How can I make multiple records to be printed as a single row

alt text http://img59.imageshack.us/img59/962/62737835.jpg
This three columns are taken from 3 tables. In other words, these records are
retrieved by joining 3 tables.
It is basically a very simple time sheet that keeps track of shift starts time, lunch time and so on.
I want these four records to show in one row, for example:
setDate --- ShiftStarted --- LunchStarted --- LunchEnded ---- ShiftEnded ----- TimeEntered
Note: discard TimeEntered column. I will deal with this later, once i know how to solve the above issue, it will be easy for me to handle the rest.
How can i do it?
Further Info - Here is my query:
SELECT TimeSheet.setDate, TimeSheetType.tsTypeTitle
FROM TimeSheet
INNER JOIN TimeSheetDetail ON TimeSheet.timeSheetID = TimeSheetDetail.timeSheetID
INNER JOIN TimeSheetType ON TimeSheetType.timeSheetTypeID = TimeSheetDetail.timeSheetTypeID
TimeSheet table consists of the following columns:
timeSheetID
employeeID - FK
setDate
setDate represents today's date.
TimeSheetType table consists of the following columns:
timeSheetTypeID
tsTypeTitle
tsTypeTitle represents shifts e.g. shift starts at, lunch starts at, shift ends at, etc.
TimeSheetDetail table consists of the following columns:
timeSheetDetailID
timeSheetID - FK
timeSheetTypeID - FK
timeEntered
addedOn
timeEnetered represents the time that employee set manually.
addedOn represents the system time, the time that a record was inserted.

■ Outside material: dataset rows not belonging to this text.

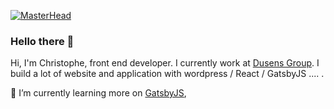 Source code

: [![MasterHead](https://2.bp.blogspot.com/-STtWHA15VHg/Xd2y2ZjJmeI/AAAAAAAARvc/5kqn4SuOfdwGeQ7a6pSNZ5iBu5GheiwBgCLcBGAsYHQ/w919/mario-pixel-art-digital-art-nintendo-computer-uhdpaper.com-4K-4.2038-wp.thumbnail.jpg)](https://github.com/)

### Hello there 👋

Hi, I'm Christophe, front end developer.
I currently work at [Dusens Group](https://dusens.group/en/). 
I build a lot of website and application with wordpress / React / GatsbyJS .... . 

🌱 I’m currently learning more on [GatsbyJS](https://www.gatsbyjs.org/), 
<!--
**ChrisGibe/ChrisGibe** is a ✨ _special_ ✨ repository because its `README.md` (this file) appears on your GitHub profile.

Here are some ideas to get you started:

- 🔭 I’m currently working on ...
- 🌱 I’m currently learning [GatsbyJS](https://www.gatsbyjs.org/)
- 👯 I’m looking to collaborate on ...
- 🤔 I’m looking for help with ...
- 💬 Ask me about ...
- 📫 How to reach me: ...
- 😄 Pronouns: ...
- ⚡ Fun fact: ...
-->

I must admit I haven't fully read all but I think you can work out the rest for yourself. Basically you can join the table timesheet with itself.
I did this ...
create table timesheet (timesheet number, setdate timestamp, timesheettype varchar2(200), timeentered timestamp);
insert into timesheet values (1,to_date('2010-08-02','YYYY-MM-DD'),'Shift Started',current_timestamp);
insert into timesheet values (1,to_date('2010-08-02','YYYY-MM-DD'),'Lunch Started',current_timestamp);
insert into timesheet values (1,to_date('2010-08-02','YYYY-MM-DD'),'Lunch Ended',current_timestamp);
insert into timesheet values (1,to_date('2010-08-02','YYYY-MM-DD'),'Shift Ended',current_timestamp);
commit;
select * from timesheet t1
left join timesheet t2 on (t1.timesheet = t2.timesheet)
where t1.timesheettype = 'Shift Started'
and t2.timesheettype = 'Lunch Started'
... and got out this
TIMESHEET SETDATE TIMESHEETTYPE TIMEENTERED TIMESHEET_1 SETDATE_1 TIMESHEETTYPE_1 TIMEENTERED_1
1 02.08.2010 00:00:00.000000 Shift Started 05.08.2010 12:35:56.264075 1 02.08.2010 00:00:00.000000 Lunch Started 05.08.2010 12:35:56.287357
It was not SQL Server but in principle it should work for you too.
Let me know if you still have a question
You might want to check out the PIVOT operator. It basically allows you to use particular row values to create new columns in your result set.
You'll have to supply an aggregate function for combining multiple rows - for instance (assuming you split your data on a per day basis), you'll have to decide how to deal with multiple "shift started" events on the same day. Assuming that such events never occur, you'll still have to use an aggregate. MAX() is usually a safe choice in those circumstances.